> **WHAT THE TASK REQUIRES**
What is the number of lines in the entries that contain the word "dynamically"? Answer with that figure alone.
(LISTED ENTRIES)
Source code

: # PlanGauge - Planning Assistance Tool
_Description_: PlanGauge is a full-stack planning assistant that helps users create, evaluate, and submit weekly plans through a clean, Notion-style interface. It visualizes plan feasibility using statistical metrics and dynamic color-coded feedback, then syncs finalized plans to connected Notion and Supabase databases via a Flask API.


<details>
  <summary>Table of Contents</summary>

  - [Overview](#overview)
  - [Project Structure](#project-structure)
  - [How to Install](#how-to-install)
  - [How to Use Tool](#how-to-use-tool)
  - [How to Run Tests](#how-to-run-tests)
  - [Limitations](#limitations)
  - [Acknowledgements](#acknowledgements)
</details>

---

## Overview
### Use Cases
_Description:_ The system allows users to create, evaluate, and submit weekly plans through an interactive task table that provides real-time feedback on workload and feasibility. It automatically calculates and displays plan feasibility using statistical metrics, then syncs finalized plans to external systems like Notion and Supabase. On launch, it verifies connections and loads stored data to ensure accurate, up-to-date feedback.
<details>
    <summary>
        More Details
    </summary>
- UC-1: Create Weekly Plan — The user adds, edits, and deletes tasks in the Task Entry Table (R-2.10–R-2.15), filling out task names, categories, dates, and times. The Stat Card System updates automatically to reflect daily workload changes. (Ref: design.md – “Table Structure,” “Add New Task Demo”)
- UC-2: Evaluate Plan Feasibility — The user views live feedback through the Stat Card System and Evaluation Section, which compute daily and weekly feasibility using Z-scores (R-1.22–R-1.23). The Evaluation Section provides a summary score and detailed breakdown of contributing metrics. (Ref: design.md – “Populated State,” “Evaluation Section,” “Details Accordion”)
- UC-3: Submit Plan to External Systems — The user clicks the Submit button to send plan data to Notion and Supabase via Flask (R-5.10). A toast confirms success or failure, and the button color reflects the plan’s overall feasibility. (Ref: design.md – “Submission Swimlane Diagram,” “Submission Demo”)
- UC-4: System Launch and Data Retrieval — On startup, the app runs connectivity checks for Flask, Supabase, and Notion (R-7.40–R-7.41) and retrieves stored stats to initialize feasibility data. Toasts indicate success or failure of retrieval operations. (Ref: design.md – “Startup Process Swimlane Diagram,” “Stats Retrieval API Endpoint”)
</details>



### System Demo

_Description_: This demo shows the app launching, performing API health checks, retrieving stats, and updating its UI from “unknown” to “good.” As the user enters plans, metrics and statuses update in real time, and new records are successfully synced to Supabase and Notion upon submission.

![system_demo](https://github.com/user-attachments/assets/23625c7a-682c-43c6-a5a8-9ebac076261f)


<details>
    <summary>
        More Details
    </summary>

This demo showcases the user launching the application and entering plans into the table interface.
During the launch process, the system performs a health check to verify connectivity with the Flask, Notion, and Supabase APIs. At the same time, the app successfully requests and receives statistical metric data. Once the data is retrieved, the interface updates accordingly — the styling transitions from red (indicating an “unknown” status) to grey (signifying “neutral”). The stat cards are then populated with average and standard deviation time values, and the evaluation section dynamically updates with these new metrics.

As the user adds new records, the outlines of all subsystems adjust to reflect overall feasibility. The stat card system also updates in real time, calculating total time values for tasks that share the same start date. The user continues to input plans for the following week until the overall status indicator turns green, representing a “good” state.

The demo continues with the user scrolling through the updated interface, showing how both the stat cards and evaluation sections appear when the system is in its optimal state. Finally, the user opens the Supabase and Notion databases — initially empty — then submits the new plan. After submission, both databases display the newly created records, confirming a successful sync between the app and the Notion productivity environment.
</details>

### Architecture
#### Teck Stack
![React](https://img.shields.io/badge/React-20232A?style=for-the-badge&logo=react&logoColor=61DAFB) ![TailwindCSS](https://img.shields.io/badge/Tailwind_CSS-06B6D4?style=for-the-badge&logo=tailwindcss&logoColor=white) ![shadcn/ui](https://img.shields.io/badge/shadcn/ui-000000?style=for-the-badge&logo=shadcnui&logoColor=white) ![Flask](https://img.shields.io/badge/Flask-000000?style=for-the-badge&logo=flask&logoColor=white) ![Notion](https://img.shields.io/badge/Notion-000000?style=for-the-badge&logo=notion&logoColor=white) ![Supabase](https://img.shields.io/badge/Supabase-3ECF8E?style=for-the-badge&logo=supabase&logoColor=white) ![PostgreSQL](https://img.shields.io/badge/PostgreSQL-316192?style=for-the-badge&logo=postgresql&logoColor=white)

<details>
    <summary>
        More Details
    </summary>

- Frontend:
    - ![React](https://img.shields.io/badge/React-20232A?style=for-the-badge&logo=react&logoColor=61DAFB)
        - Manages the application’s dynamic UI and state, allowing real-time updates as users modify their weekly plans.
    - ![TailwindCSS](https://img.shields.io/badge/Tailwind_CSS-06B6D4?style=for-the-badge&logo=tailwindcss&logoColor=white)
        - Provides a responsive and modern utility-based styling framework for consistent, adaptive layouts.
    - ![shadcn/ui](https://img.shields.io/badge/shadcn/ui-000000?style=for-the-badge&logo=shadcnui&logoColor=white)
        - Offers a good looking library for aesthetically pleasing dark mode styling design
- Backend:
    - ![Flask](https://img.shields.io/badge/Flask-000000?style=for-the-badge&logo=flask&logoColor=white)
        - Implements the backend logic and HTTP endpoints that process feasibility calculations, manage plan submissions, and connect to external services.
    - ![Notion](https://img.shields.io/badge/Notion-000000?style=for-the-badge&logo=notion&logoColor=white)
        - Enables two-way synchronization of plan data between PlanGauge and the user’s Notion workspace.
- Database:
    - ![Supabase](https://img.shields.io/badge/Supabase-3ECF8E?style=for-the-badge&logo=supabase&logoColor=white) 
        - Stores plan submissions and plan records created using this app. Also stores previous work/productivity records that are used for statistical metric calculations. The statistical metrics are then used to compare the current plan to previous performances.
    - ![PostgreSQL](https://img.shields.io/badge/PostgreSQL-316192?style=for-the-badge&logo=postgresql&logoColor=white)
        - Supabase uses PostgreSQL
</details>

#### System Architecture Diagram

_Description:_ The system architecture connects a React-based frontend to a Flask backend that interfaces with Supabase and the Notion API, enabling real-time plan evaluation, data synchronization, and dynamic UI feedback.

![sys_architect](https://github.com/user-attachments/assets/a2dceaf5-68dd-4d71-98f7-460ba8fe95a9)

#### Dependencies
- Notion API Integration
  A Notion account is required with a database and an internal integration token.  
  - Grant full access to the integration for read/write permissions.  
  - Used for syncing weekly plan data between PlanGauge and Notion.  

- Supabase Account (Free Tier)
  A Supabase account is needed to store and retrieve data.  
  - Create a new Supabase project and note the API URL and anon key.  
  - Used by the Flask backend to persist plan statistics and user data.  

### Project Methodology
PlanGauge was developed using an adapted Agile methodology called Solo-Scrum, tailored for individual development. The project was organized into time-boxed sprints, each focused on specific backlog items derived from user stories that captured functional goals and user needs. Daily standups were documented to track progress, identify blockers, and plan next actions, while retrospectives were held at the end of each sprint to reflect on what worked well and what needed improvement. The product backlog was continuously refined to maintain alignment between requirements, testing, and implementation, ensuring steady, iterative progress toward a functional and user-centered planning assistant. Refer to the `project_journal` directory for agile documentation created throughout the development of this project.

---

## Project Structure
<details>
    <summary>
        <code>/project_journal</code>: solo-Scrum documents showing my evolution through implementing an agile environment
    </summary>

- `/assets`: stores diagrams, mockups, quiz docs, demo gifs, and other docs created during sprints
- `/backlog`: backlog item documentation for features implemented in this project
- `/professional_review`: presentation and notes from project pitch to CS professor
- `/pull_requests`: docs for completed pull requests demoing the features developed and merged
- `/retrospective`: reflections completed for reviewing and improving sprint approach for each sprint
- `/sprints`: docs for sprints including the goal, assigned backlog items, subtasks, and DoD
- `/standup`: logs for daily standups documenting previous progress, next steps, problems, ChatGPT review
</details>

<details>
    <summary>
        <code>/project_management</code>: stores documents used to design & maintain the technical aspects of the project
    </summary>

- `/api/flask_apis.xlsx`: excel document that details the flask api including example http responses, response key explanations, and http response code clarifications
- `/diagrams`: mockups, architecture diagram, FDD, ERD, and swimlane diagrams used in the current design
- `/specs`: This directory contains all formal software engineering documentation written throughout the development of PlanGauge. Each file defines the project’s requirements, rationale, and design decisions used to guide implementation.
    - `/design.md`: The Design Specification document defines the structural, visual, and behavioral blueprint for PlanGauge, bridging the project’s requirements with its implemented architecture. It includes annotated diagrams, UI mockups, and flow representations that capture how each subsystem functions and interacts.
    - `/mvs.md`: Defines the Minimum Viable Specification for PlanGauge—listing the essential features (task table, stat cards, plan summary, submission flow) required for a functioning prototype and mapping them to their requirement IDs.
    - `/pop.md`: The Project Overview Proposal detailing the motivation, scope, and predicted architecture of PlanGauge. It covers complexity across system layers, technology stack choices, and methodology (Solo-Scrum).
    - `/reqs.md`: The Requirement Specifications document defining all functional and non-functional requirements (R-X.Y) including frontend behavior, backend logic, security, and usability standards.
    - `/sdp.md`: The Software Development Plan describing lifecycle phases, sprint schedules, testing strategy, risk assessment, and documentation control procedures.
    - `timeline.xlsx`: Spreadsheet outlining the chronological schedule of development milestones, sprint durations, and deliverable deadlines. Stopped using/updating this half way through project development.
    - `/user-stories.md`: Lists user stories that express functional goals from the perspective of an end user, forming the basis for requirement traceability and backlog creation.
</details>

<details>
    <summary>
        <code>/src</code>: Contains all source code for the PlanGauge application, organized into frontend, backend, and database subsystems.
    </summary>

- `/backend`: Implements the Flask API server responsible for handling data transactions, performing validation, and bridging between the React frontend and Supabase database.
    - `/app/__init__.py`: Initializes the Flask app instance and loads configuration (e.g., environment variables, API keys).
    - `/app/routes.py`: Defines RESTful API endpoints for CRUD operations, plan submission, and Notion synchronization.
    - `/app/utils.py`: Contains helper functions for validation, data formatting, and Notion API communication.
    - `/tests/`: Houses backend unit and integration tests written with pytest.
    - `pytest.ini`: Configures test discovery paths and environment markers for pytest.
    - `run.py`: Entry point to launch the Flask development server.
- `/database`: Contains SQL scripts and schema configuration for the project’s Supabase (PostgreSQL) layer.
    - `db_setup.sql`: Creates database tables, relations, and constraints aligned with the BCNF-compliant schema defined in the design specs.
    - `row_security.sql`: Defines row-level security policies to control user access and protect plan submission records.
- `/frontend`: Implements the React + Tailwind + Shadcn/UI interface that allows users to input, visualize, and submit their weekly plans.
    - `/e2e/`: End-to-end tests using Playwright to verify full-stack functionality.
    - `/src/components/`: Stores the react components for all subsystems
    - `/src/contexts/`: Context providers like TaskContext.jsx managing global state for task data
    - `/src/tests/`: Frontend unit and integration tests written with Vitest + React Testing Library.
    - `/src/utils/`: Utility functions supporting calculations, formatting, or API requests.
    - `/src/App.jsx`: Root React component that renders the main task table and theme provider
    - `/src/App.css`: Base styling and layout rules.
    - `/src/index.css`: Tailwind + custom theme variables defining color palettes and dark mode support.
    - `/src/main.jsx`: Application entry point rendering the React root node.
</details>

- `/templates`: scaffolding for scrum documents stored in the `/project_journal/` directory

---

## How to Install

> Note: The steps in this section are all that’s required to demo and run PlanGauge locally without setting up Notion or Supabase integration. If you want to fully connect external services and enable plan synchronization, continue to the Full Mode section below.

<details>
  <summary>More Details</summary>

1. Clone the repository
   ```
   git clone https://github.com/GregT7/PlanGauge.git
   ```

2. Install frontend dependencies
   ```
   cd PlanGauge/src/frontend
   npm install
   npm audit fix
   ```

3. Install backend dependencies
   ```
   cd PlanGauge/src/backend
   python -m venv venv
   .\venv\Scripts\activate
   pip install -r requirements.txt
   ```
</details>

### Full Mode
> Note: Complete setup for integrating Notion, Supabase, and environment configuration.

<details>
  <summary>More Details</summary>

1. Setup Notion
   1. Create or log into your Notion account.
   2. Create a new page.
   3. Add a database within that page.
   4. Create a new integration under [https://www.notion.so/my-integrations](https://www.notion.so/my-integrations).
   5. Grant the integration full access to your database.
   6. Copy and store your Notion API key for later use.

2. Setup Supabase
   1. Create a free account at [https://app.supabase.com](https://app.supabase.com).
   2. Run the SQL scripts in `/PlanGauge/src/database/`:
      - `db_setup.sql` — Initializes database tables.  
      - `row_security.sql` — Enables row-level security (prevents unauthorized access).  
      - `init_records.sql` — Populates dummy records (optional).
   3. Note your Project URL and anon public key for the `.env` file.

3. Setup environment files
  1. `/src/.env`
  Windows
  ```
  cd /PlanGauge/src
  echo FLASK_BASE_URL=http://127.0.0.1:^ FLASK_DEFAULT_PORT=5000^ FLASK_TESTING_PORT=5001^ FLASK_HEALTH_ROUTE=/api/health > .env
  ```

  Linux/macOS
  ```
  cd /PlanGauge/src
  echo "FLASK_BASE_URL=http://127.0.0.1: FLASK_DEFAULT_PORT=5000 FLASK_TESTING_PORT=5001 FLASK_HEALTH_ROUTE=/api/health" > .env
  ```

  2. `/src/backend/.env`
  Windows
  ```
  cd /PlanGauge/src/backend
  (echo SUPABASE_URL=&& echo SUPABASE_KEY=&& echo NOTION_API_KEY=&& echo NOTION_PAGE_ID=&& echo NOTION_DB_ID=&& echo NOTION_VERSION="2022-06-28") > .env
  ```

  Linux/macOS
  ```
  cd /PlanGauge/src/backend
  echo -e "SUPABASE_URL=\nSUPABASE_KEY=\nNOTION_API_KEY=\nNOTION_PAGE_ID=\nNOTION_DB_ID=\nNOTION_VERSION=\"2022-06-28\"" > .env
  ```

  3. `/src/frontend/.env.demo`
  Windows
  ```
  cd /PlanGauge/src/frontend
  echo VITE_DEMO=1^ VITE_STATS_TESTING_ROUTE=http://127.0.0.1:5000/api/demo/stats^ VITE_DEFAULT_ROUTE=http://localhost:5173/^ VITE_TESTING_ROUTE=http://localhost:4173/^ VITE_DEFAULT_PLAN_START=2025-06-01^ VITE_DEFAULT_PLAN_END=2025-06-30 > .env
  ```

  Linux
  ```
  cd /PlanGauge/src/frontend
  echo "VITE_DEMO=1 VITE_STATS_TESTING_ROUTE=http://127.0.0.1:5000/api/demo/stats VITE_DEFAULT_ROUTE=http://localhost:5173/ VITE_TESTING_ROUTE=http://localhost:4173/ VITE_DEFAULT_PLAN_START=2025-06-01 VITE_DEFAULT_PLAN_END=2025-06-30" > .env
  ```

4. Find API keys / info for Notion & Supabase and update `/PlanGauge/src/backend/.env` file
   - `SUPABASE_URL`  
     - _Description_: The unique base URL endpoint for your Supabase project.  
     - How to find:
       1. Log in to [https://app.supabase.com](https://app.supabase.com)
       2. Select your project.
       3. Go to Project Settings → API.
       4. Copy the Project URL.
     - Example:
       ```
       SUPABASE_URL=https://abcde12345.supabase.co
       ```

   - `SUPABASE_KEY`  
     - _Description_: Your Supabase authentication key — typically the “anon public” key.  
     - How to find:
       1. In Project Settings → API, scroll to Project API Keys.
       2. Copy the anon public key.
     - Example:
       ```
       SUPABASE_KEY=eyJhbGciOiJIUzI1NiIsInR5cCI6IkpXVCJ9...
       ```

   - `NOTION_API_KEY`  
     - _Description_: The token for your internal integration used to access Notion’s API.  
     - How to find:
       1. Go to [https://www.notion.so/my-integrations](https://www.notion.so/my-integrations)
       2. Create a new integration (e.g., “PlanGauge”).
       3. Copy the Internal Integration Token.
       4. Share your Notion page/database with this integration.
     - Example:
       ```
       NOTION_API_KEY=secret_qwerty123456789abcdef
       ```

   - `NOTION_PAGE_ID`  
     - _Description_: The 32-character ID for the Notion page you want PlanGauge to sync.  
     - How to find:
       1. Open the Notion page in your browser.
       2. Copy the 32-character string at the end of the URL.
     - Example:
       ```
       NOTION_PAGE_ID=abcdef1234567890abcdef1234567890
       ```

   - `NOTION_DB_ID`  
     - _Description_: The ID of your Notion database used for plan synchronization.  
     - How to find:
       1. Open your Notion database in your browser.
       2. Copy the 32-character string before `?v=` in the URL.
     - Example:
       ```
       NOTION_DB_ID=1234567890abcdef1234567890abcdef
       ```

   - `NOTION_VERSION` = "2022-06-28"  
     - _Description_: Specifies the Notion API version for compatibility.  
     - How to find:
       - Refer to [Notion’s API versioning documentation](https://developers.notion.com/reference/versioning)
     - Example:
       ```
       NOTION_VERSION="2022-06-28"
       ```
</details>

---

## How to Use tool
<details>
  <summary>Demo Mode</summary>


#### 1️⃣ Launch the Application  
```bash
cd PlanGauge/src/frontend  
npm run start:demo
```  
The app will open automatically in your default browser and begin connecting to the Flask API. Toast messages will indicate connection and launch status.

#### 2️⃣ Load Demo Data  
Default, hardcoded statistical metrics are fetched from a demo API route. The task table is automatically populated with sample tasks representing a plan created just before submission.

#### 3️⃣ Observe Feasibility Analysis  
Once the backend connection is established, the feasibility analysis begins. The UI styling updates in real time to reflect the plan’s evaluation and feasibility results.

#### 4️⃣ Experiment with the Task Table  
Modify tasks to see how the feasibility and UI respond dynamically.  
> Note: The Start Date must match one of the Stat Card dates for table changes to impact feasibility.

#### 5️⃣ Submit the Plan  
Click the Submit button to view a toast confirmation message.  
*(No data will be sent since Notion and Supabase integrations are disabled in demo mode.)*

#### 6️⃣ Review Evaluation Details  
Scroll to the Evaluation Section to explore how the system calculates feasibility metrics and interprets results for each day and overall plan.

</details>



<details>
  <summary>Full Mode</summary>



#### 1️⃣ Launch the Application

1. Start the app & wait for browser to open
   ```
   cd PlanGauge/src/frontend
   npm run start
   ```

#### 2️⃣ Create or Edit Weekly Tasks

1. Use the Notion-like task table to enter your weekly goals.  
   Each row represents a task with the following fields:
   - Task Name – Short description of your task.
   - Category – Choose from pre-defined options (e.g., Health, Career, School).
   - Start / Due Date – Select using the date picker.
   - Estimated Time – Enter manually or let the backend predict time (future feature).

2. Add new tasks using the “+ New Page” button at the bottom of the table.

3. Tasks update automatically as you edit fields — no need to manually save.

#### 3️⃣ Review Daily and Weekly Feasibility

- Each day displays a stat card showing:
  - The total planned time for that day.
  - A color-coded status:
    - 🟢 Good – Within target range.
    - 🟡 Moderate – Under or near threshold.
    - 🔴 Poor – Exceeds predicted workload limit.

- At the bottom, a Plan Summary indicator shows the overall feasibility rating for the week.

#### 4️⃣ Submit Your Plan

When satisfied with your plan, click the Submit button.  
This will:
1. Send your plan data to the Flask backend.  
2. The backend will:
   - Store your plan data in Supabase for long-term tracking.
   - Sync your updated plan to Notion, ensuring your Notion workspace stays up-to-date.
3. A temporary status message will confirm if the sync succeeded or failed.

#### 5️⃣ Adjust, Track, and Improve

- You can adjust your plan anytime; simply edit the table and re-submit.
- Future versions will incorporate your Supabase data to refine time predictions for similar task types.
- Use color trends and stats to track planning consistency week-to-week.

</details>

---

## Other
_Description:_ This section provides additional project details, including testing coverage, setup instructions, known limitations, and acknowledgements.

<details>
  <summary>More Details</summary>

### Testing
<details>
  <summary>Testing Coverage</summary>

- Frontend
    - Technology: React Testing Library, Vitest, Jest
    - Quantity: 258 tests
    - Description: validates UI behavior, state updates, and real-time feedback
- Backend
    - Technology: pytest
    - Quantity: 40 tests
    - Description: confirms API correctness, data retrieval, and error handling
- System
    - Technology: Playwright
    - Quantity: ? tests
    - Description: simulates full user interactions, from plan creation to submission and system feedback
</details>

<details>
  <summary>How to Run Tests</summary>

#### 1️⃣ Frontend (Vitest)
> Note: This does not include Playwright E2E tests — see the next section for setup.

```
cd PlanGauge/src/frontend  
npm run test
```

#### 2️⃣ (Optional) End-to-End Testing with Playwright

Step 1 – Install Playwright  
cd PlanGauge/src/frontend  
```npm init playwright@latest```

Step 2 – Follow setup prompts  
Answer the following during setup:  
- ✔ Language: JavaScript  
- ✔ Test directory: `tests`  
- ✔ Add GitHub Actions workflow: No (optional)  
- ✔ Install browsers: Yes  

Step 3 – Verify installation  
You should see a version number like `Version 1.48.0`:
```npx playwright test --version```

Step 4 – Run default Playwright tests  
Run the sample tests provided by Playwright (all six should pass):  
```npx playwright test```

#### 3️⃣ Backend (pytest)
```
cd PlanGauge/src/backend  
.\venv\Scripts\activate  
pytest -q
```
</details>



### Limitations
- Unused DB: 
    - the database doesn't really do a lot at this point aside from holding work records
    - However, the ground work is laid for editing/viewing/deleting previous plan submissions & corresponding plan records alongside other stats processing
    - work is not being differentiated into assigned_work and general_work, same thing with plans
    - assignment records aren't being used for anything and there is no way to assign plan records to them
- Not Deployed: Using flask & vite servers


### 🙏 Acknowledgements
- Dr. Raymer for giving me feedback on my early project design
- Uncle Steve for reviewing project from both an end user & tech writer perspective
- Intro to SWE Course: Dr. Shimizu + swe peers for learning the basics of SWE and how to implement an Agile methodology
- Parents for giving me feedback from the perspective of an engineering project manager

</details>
(End LISTED ENTRIES)
> **WRITTEN ANSWER**
2